Just four days after Baylor University’s faculty senate voted overwhelmingly to express no confidence in the leadership of President Robert Sloan, the school’s governing board voted overwhelmingly to affirm his presidency.
Baylor representatives announced at a Sept. 12 press conference that, earlier in that day, the school’s board of regents had voted 31-4 to reaffirm Sloan. The vote came during a regularly-scheduled regents’ meeting that was closed to the press.
In a Sept. 9 meeting, members of the school’s faculty senate had cast a 26-to-6 vote of “no confidence” in Sloan.
Earlier, five members of the board of regents had called openly for Sloan’s ouster. Apparently, one of those was the only person not present for the Sept. 12 vote out of the school’s total of 36 regents.

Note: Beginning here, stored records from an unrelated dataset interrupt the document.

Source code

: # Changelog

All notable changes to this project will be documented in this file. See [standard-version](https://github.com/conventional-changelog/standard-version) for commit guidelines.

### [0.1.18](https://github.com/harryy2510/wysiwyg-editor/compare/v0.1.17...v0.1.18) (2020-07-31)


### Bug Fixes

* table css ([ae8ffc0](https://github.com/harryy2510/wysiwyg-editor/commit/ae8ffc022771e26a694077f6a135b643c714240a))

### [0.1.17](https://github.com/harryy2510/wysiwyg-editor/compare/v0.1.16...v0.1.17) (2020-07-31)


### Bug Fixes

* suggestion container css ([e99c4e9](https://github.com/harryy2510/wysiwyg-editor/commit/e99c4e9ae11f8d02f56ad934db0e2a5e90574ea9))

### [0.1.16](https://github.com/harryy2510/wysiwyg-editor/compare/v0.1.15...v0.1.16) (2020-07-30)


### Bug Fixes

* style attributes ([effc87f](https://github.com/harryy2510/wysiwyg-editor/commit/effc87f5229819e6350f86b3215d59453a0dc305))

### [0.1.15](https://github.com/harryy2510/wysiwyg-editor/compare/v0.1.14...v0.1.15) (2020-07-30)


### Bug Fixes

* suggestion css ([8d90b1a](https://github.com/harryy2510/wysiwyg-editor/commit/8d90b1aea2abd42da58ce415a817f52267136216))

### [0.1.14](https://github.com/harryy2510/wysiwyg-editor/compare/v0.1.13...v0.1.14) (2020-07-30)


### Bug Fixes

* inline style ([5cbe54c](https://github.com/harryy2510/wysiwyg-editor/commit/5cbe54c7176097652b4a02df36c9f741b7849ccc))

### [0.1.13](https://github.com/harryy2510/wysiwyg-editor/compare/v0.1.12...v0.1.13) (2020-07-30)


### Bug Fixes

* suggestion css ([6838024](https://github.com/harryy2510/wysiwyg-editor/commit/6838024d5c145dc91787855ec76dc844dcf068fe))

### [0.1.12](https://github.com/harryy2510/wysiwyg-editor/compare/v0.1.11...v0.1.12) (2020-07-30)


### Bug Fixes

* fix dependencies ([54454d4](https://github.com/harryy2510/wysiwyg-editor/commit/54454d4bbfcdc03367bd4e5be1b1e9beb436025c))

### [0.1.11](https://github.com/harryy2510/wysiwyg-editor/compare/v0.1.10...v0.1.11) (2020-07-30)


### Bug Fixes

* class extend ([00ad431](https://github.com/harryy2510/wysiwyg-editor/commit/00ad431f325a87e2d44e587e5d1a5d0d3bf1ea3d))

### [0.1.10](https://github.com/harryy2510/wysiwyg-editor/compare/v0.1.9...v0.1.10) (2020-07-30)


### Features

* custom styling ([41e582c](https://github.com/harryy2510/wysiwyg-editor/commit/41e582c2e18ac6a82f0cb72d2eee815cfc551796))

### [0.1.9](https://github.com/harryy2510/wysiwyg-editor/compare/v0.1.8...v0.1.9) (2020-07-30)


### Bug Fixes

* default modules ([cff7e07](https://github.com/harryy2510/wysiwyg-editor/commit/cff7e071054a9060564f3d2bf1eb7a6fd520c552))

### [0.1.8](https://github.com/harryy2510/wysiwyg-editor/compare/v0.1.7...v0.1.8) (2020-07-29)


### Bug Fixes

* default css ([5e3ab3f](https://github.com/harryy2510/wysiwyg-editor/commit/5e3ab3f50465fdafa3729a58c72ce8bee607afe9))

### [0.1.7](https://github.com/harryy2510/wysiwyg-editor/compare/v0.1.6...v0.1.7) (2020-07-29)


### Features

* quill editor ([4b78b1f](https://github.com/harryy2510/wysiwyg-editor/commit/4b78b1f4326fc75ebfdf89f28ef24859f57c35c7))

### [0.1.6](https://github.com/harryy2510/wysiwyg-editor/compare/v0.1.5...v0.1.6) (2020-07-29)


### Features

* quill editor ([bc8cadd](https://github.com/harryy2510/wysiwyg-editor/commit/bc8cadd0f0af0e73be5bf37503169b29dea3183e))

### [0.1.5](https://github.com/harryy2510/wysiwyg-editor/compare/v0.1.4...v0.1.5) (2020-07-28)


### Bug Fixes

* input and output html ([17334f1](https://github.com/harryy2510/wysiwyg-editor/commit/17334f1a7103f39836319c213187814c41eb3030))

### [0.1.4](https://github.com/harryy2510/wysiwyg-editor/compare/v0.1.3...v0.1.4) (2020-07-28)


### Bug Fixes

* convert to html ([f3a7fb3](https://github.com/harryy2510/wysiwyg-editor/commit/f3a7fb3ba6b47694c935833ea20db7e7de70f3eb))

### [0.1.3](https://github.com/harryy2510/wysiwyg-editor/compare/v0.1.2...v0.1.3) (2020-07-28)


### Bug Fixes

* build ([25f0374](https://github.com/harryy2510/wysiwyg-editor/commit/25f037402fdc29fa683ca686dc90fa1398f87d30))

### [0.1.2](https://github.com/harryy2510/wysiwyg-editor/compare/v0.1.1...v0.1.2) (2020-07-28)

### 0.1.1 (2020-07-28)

Sloan and Baylor have been surrounded by controversy for months over several issues.
Basketball scandal
The dissension came to a head last month with a snowballing athletics scandal that has, so far, coast the school’s head basketball coach and athletic director their jobs. Sloan’s critics- including groups of students, faculty and alumni- say the scandal is the last straw for a man whose presidency they have grown to distrust.
At the press conference, regents also announced the creation of three new board committees designed to deal with some of the controversies surrounding the school.
One committee would address possible of conflicts of interest that critics have accused some Baylor regents of having. These include one regent whose brother is the school’s chief financial officer and other regents who do business with the school.
Another committee would deal with ways to fund Baylor’s Vision 2012 project, a wide-ranging strategic plan to expand the school’s campus and increase its prestige.
The way Sloan has handled certain aspects of the plan has drawn some of his critics’ strongest ire.
The last committee would work to restore the student-faculty-alumni administration relations that have been strained by the controversies that have surrounded Sloan’s presidency.